REQUIRED WORK: Please tally the lines below that contain the word "agile" and reply with the total alone.
### RECORDS TO PROCESS
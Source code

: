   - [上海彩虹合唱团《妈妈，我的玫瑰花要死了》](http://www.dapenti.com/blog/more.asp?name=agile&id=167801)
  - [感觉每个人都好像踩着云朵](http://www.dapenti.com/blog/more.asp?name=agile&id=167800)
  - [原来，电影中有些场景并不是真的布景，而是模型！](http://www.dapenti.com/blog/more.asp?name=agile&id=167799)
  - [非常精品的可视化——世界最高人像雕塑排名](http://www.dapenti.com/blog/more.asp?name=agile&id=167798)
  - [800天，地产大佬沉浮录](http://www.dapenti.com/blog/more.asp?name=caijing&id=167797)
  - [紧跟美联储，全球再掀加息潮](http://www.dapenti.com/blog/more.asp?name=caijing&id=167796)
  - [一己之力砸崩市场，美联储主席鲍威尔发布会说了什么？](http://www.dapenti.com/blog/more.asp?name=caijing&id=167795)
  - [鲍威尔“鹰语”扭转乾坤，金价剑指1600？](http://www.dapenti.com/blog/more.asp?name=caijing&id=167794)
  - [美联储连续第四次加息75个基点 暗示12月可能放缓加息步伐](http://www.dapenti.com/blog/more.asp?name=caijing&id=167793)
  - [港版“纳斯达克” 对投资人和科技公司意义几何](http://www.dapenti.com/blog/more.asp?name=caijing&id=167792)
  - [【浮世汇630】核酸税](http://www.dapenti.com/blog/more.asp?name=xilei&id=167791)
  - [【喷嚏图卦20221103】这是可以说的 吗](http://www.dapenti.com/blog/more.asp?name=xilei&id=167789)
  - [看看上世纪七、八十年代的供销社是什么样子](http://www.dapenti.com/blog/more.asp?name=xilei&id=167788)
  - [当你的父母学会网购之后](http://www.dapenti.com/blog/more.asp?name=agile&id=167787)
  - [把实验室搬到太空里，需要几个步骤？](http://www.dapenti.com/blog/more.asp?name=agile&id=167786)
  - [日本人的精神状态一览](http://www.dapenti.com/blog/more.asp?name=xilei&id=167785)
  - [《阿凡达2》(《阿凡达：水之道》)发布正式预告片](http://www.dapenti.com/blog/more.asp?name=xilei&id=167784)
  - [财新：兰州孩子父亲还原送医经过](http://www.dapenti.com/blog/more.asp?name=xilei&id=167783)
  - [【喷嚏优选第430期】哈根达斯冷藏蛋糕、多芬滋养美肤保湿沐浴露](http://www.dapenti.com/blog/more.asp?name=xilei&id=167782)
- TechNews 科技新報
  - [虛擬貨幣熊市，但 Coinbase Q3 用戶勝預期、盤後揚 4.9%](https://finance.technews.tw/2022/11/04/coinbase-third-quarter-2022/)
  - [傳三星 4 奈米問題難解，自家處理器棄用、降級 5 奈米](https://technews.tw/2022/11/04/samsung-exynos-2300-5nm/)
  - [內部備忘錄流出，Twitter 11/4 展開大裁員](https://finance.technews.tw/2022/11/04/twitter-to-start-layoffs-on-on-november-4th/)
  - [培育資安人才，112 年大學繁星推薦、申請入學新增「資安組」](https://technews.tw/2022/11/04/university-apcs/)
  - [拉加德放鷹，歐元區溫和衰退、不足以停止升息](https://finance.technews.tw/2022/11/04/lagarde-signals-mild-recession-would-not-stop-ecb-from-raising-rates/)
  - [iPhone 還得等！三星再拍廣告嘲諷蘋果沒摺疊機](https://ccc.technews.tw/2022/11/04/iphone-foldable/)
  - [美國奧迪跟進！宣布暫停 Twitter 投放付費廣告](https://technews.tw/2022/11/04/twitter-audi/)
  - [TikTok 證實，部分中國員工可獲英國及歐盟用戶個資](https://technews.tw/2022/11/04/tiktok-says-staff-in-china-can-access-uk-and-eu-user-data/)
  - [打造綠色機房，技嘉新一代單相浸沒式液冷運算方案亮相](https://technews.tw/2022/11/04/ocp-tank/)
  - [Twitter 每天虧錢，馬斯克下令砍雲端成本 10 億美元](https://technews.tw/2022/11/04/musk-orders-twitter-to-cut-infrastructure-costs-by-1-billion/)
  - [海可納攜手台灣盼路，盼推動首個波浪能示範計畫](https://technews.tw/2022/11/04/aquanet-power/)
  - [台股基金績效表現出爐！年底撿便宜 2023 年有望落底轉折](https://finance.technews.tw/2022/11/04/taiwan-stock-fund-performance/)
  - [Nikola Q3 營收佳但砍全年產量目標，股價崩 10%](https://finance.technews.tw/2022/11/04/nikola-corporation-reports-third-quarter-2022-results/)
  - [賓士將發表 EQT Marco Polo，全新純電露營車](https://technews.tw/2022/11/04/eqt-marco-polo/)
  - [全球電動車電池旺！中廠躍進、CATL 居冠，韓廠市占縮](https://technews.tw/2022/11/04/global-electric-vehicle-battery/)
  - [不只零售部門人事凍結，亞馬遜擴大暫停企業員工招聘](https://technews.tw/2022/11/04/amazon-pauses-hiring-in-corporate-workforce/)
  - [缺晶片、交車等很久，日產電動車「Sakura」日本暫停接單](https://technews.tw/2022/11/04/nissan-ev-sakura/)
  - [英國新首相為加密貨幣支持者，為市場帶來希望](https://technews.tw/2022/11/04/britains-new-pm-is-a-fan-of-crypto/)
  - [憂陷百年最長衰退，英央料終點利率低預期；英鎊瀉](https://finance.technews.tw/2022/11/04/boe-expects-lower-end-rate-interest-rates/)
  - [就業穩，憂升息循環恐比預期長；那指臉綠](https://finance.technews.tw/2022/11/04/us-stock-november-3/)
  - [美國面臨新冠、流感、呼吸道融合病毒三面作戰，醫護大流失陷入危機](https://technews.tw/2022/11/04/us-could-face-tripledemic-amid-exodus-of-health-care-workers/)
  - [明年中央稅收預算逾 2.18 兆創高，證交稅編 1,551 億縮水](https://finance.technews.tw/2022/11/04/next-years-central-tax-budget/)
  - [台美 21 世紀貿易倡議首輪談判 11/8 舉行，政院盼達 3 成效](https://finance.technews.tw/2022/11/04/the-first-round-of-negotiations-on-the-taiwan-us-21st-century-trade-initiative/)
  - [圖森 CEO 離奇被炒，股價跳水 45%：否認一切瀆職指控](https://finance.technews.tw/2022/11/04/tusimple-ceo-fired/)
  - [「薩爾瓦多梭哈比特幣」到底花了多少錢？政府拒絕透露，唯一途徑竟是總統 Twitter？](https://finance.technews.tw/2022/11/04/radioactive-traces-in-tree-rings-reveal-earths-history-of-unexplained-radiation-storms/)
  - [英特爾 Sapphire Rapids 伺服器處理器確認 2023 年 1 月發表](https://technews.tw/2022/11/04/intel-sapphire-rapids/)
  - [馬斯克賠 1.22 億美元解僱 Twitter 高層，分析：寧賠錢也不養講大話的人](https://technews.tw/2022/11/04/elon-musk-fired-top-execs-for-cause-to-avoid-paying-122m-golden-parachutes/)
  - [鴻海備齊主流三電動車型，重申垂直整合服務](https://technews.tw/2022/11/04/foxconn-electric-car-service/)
######
### RECORDS TO PROCESS
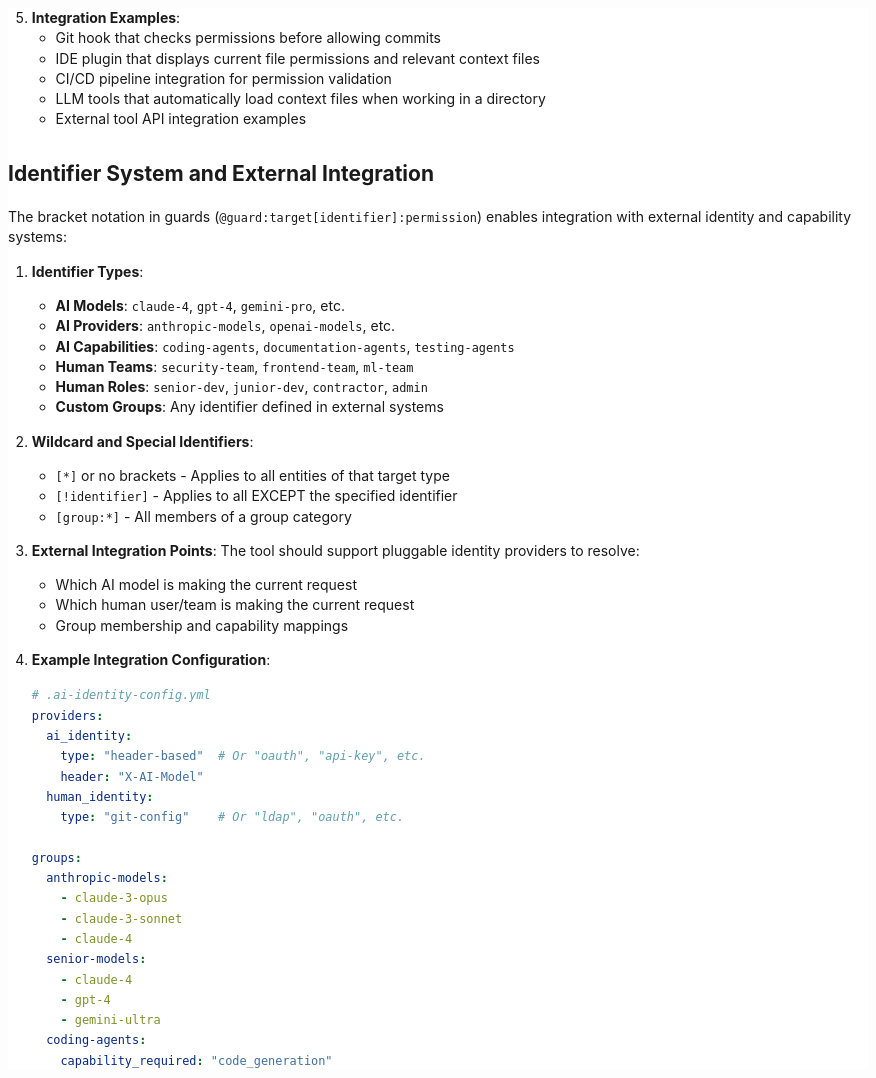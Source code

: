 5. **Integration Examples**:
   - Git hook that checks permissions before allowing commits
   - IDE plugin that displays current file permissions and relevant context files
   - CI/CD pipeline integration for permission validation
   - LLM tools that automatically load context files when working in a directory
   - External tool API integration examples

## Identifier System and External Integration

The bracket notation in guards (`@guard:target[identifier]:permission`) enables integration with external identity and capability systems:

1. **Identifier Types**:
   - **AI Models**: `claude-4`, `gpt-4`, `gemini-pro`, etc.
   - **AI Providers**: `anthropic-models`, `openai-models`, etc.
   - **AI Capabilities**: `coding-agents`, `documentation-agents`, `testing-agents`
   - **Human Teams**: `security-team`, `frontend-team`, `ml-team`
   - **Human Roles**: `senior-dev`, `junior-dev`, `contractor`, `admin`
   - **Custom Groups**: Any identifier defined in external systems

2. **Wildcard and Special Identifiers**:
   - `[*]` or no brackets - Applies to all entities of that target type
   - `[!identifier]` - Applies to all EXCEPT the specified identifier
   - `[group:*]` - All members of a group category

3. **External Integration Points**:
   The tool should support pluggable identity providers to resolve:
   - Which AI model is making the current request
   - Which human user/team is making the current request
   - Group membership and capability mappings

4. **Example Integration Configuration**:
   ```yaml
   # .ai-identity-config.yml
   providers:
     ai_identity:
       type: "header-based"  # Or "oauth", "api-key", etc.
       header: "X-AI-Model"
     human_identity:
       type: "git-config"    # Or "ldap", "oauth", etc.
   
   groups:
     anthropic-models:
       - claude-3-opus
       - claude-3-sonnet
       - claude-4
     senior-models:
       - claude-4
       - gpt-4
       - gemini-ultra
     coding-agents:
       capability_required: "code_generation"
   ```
######
SOLUTION TO THIS TASK: 6